Telemetry hardened against flaky rosapi discovery: /rosapi/topics times
out on this setup, which left type=webcam_only and no pose. Now when
discovery returns empty, trust the type roborun connect saved and
subscribe to the standard topics blind (a subscribe to a not-yet-seen
topic is harmless and flows when it appears).
Answering 'I don't want the drone — give me something else even though ROS
is connected', and making the cockpit a complete shell:

- SOURCE picker: every robot/sim this runtime can reach in one menu — the
  connected robot (live), the browser sim arena, and any rosbridge found on
  the LAN. Pick the sim and the page pins to it (localStorage) without
  disconnecting the robot; a chip offers the way back. Multiple ROS robots
  just appear.
- the policy editor is syntax-highlighted now (a colored <pre> underlay
  behind a transparent textarea — keywords, defs, strings, decorators,
  comments, numbers) instead of plain white-on-black.
- TIMELINE panel (bottom-left, mirroring the tactical map) streams the
  robot's decisions and sightings with timestamps and source-colored dots —
  the same stream+map→timeline surface the sim arena has, so the experience
  is consistent whatever the source is.
- DECK link moves into the top bar.

The cockpit shell — camera stream (hero), tactical map (objects, moving vs
stationary, range rings), timeline, policy — is now one consistent UX; what
fills it is the source.
…urce

Pablo's vision: the sim IS the robot's visual view — what the camera would
see — so there should be one view, not a game UI and a robot UI. The stream,
point map, and timeline are all derived from inputs (camera, cloud, pose)
that both a sim and a ROS robot provide.

The cockpit is now the universal shell, generalized to enterCockpit(src):
- src=robot: the stream is the robot camera (frame-polled); map + telemetry
  from the ROS endpoints.
- src=sim: the stream IS the 3D arena render (POV camera, full-screen behind
  the chrome); telemetry from the sim body; the tactical map from the sim's
  world-located sightings + trail; DEPLOY/HOLD run the same policy through
  the game's path; a LEVELS button (sim-only) picks robot + task.

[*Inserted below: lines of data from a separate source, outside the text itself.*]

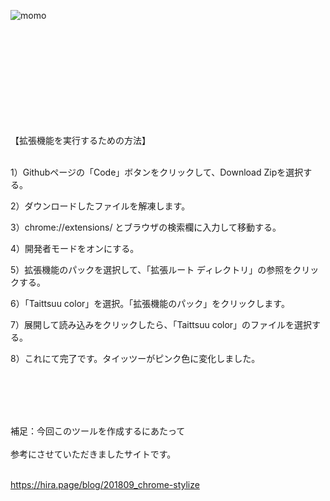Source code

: ![momo](https://github.com/Ultraleaf/Taittsuu-chrome_addon/assets/138953741/53c46e8f-2e79-41b7-8bea-eb6655645b06)


<br>
<br>
<br>
<br>
<br>
<br>
<br>
<br>
<br>





【拡張機能を実行するための方法】
<br>
<br>

1）Githubページの「Code」ボタンをクリックして、Download Zipを選択する。

2）ダウンロードしたファイルを解凍します。

3）chrome://extensions/ とブラウザの検索欄に入力して移動する。

4）開発者モードをオンにする。

5）拡張機能のパックを選択して、「拡張ルート ディレクトリ」の参照をクリックする。

6）「Taittsuu color」を選択。「拡張機能のパック」をクリックします。

7）展開して読み込みをクリックしたら、「Taittsuu color」のファイルを選択する。

8）これにて完了です。タイッツーがピンク色に変化しました。

<br>
<br>
<br>
<br>

補足：今回このツールを作成するにあたって
<br>
<br>
参考にさせていただきましたサイトです。
<br>
<br>

https://hira.page/blog/201809_chrome-stylize
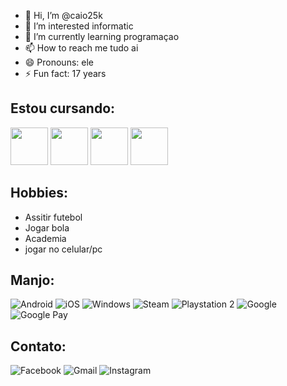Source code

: - 👋 Hi, I’m @caio25k
- 👀 I’m interested informatic
- 🌱 I’m currently learning programaçao
- 📫 How to reach me tudo ai
- 😄 Pronouns: ele
- ⚡ Fun fact: 17 years
## Estou cursando:

<div  style="display: inline">

<img src="https://cdn.jsdelivr.net/gh/devicons/devicon@latest/icons/python/python-original-wordmark.svg" width="60" height="60"/>
<img src="https://cdn.jsdelivr.net/gh/devicons/devicon@latest/icons/java/java-original-wordmark.svg" width="60" height="60" />
<img src="https://cdn.jsdelivr.net/gh/devicons/devicon@latest/icons/html5/html5-plain-wordmark.svg" width="60" height="60" />
<img src="https://cdn.jsdelivr.net/gh/devicons/devicon@latest/icons/css3/css3-plain-wordmark.svg" width="60" height="60" />

</div>

## Hobbies:

- Assitir futebol 
- Jogar bola
- Academia 
- jogar no celular/pc



## Manjo:
<div  style="display: inline">
  
![Android](https://img.shields.io/badge/Android-3DDC84?style=for-the-badge&logo=android&logoColor=white)
![iOS](https://img.shields.io/badge/iOS-000000?style=for-the-badge&logo=ios&logoColor=white)
![Windows](https://img.shields.io/badge/Windows-0078D6?style=for-the-badge&logo=windows&logoColor=white) 
![Steam](https://img.shields.io/badge/steam-%23000000.svg?style=for-the-badge&logo=steam&logoColor=white) 
![Playstation 2](https://img.shields.io/badge/Playstation%202-003791?style=for-the-badge&logo=playstation-2&logoColor=white)
![Google](https://img.shields.io/badge/google-4285F4?style=for-the-badge&logo=google&logoColor=white)
![Google Pay](https://img.shields.io/badge/GooglePay-%233780F1.svg?style=for-the-badge&logo=Google-Pay&logoColor=white)

</div>

## Contato:
![Facebook](https://img.shields.io/badge/Facebook-%231877F2.svg?style=for-the-badge&logo=Facebook&logoColor=white)
![Gmail](https://img.shields.io/badge/Gmail-D14836?style=for-the-badge&logo=gmail&logoColor=white)
 ![Instagram](https://img.shields.io/badge/Instagram-%23E4405F.svg?style=for-the-badge&logo=Instagram&logoColor=white)
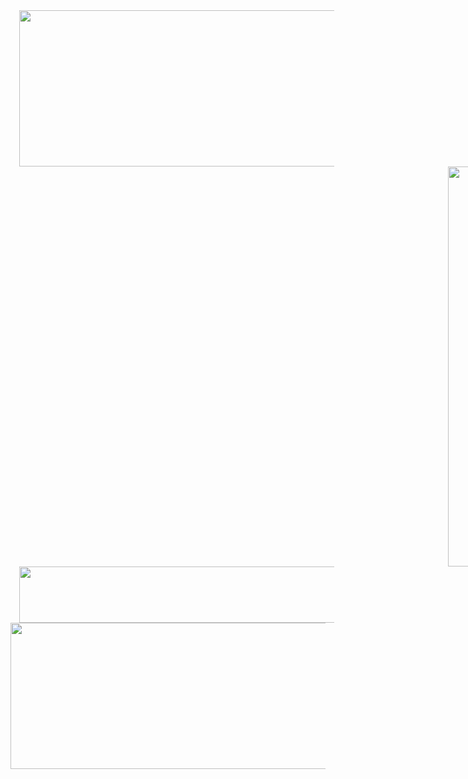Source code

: <div class="separator" style="clear: both; text-align: center;"><a href="https://dietcbdmart.com/OrderSmilzCBDGummiesg" style="margin-left: 1em; margin-right: 1em;"><img border="0" data-original-height="195" data-original-width="500" height="250" src="https://blogger.googleusercontent.com/img/b/R29vZ2xl/AVvXsEgJoCnVWhQIwIwtYBtgZFq6JFNpwVXSHUi23D75kBo-2kJ7fete2jiy_QzKL9WKF0uXslmj9hPfnDfsCTvSF_fsutLwu8wcuHDb1O9pQ7WIGpPHVysdaBiV3pF5kZ1zb9CGx3Qyz6qEX-hnvgvX0mVih42HOYQEW9jEs3SzKEp3H91rRtHdp2my7_YC0A/w640-h250/Screenshot%202022-03-26%20at%2015-10-34%20https%20__smilzspecial.github.io.png" width="640"></a></div>
<div class="separator" style="clear: both; text-align: center;"><a href="https://dietcbdmart.com/OrderSmilzCBDGummiesg" style="margin-left: 50em; margin-right: 1em;"><img border="0" data-original-height="362" data-original-width="300" height="640" src="https://blogger.googleusercontent.com/img/b/R29vZ2xl/AVvXsEjMAJuj1Gl1xE6Qyb7-nUkqJgz6UbeZOD4NFe8Eg4d4uOILAnTQ2CW0_-_oPbeZxIKtn2S5gSoKzrdkRxhQIud1XYd5kEKO0O1tQKWCp7VM0gx9melFj1DJzTbIpKI7DF6mR9dt3i5L0PzXNHjO99S6hu7sNgDDYurHn8_CbhOuxlPGuUNajMCtGLyTFw/w530-h640/Screenshot%202022-03-26%20at%2015-10-48%20https%20__smilzspecial.github.io.png" width="530"></a></div>
<div class="separator" style="clear: both; text-align: center;"><a href="https://dietcbdmart.com/OrderSmilzCBDGummiesg" style="margin-left: 1em; margin-right: 1em;"><img border="0" data-original-height="99" data-original-width="711" height="90" src="https://blogger.googleusercontent.com/img/b/R29vZ2xl/AVvXsEhlon1aWjZe7APzOoM3tEuB0DdZLBGi72TGvcQ9Q5S6X-8OYhjtnBPlHTS4xL1ehMvfrIADkEHeM6Uk_tKp8a0GUrR8-_dOti-MXEiEJoAeJOXipQ2R6tcmlY3kaUYLK30bsJMiiriSryT9dd30nmEIu7pb_J00uzrjuJTshTS9IHPmPgr3vOlcO4D-1w/w640-h90/Screenshot%202022-03-26%20at%2015-10-41%20https%20__smilzspecial.github.io.png" width="640"></a></div>
<div class="separator" style="clear: both; text-align: center;"><a href="https://dietcbdmart.com/OrderSmilzCBDGummiesg"><img border="0" data-original-height="265" data-original-width="724" height="234" src="https://blogger.googleusercontent.com/img/b/R29vZ2xl/AVvXsEjoHKwjec0U7J5BPIX5SM_glQ5fDi83J1HXnL8ozCN5xeAQ_NO8agj6c9ApllzwlpJY_qmddmheZ3YYHcgIva6bJW1SMeXq8pNTkDe1gdv178TLawNwwrX0dGiq7i161vQQt5ygNVnkY-VTSmLo6eH4mInxdSFzmx_0bU3P5HcBOkWfqISLIb4I9qrJvg/w640-h234/Screenshot%202022-03-26%20at%2015-10-54%20https%20__smilzspecial.github.io.png" width="640"></a></div>
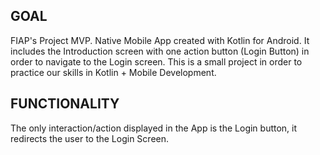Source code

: ## GOAL
FIAP's Project MVP. Native Mobile App created with Kotlin for Android. It includes the Introduction screen with one action button (Login Button) in order
to navigate to the Login screen. This is a small project in order to practice our skills in Kotlin + Mobile Development.

## FUNCTIONALITY

The only interaction/action displayed in the App is the Login button, it redirects the user to the Login Screen. 
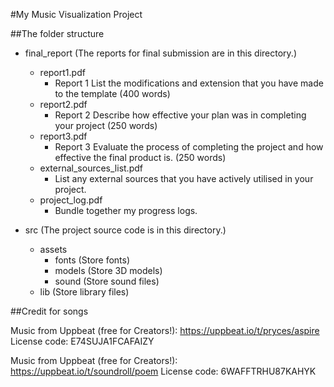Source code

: #My Music Visualization Project

##The folder structure

* final_report (The reports for final submission are in this directory.)
  * report1.pdf
      * Report 1 List the modifications and extension that you have made to the template (400 words)
  * report2.pdf
      * Report 2 Describe how effective your plan was in completing your project (250 words)
  * report3.pdf
      * Report 3 Evaluate the process of completing the project and how effective the final product is. (250 words)
  * external_sources_list.pdf
      * List any external sources that you have actively utilised in your project.
  * project_log.pdf
    * Bundle together my progress logs.



* src (The project source code is in this directory.)
  * assets
      * fonts (Store fonts)
      * models (Store 3D models)
      * sound (Store sound files)
  * lib (Store library files)


##Credit for songs

Music from Uppbeat (free for Creators!):
https://uppbeat.io/t/pryces/aspire
License code: E74SUJA1FCAFAIZY

Music from Uppbeat (free for Creators!):
https://uppbeat.io/t/soundroll/poem
License code: 6WAFFTRHU87KAHYK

Both render the same HUD, tactical map (objects, range rings, moving vs
stationary), timeline (decisions + sightings), and policy editor — only the
source behind them changes. The game's panel-salad layout and the auto-splash
are retired; LEVELS reopens the picker on demand. body.cockpit + .src-robot/
.src-sim gate the source-specific bits.
…m view

Three issues from using it live:

1. The sim's timeline showed 'frame … · person' — the connected drone's
   camera events. The sim cockpit was reading the shared server event log.
   The sim now keeps its OWN client-side log (simLog): YOLO sightings and
   policy decisions from its own perception, never the server's. The
   tactical map likewise builds objects from the sim's client raycast
   detections (currentDets), not the contaminated server sightings.

2. The sim 'rotated like an idiot' — POV put you inside the dog's head as
   its policy turned. The sim hero is now the chase camera: a stable
   3rd-person view of the robot in its world.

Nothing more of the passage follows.